Source material
--------------------------------

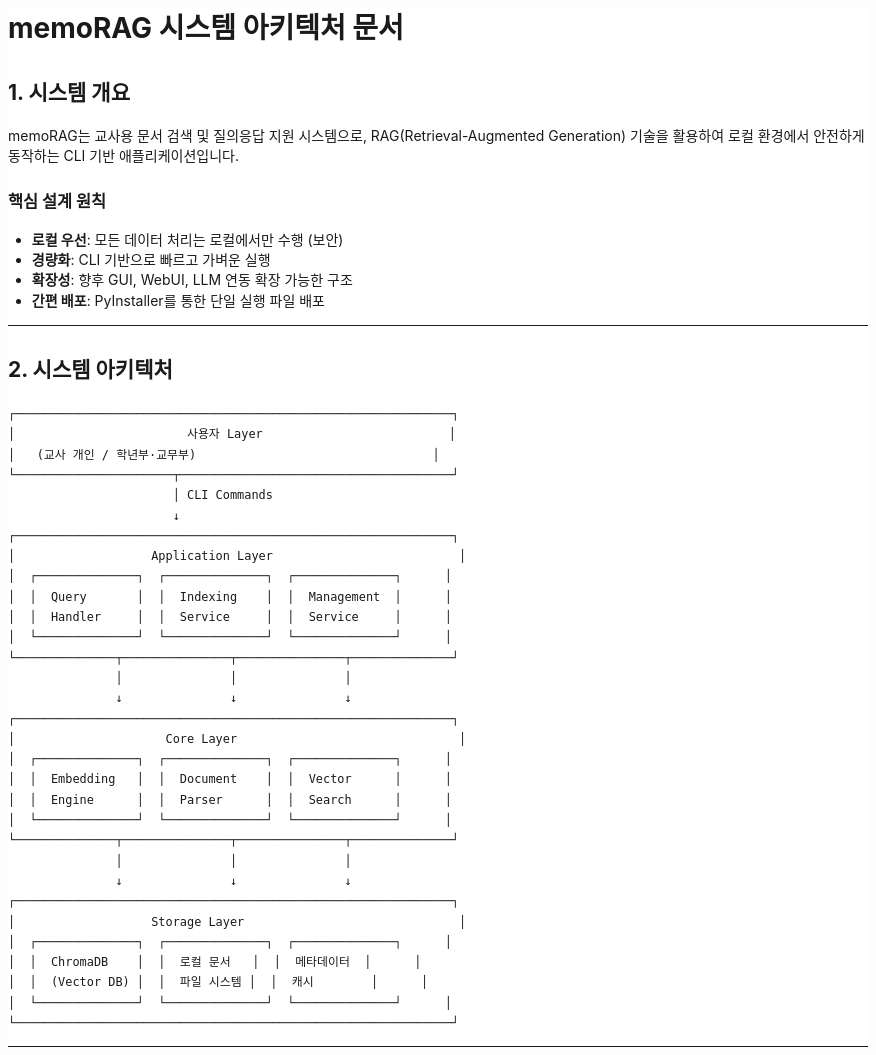 # memoRAG 시스템 아키텍처 문서

## 1. 시스템 개요

memoRAG는 교사용 문서 검색 및 질의응답 지원 시스템으로, RAG(Retrieval-Augmented Generation) 기술을 활용하여 로컬 환경에서 안전하게 동작하는 CLI 기반 애플리케이션입니다.

### 핵심 설계 원칙
- **로컬 우선**: 모든 데이터 처리는 로컬에서만 수행 (보안)
- **경량화**: CLI 기반으로 빠르고 가벼운 실행
- **확장성**: 향후 GUI, WebUI, LLM 연동 확장 가능한 구조
- **간편 배포**: PyInstaller를 통한 단일 실행 파일 배포

---

## 2. 시스템 아키텍처

```
┌─────────────────────────────────────────────────────────────┐
│                        사용자 Layer                          │
│   (교사 개인 / 학년부·교무부)                                 │
└──────────────────────┬──────────────────────────────────────┘
                       │ CLI Commands
                       ↓
┌─────────────────────────────────────────────────────────────┐
│                   Application Layer                          │
│  ┌──────────────┐  ┌──────────────┐  ┌──────────────┐      │
│  │  Query       │  │  Indexing    │  │  Management  │      │
│  │  Handler     │  │  Service     │  │  Service     │      │
│  └──────────────┘  └──────────────┘  └──────────────┘      │
└──────────────┬───────────────┬───────────────┬──────────────┘
               │               │               │
               ↓               ↓               ↓
┌─────────────────────────────────────────────────────────────┐
│                     Core Layer                               │
│  ┌──────────────┐  ┌──────────────┐  ┌──────────────┐      │
│  │  Embedding   │  │  Document    │  │  Vector      │      │
│  │  Engine      │  │  Parser      │  │  Search      │      │
│  └──────────────┘  └──────────────┘  └──────────────┘      │
└──────────────┬───────────────┬───────────────┬──────────────┘
               │               │               │
               ↓               ↓               ↓
┌─────────────────────────────────────────────────────────────┐
│                   Storage Layer                              │
│  ┌──────────────┐  ┌──────────────┐  ┌──────────────┐      │
│  │  ChromaDB    │  │  로컬 문서   │  │  메타데이터  │      │
│  │  (Vector DB) │  │  파일 시스템 │  │  캐시        │      │
│  └──────────────┘  └──────────────┘  └──────────────┘      │
└─────────────────────────────────────────────────────────────┘
```

---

--------------------------------

Exercise goal
Among the lines of the material, find those holding the word "Vector" and return them.

Solution for this task
│  │  Embedding   │  │  Document    │  │  Vector      │      │
│  │  (Vector DB) │  │  파일 시스템 │  │  캐시        │      │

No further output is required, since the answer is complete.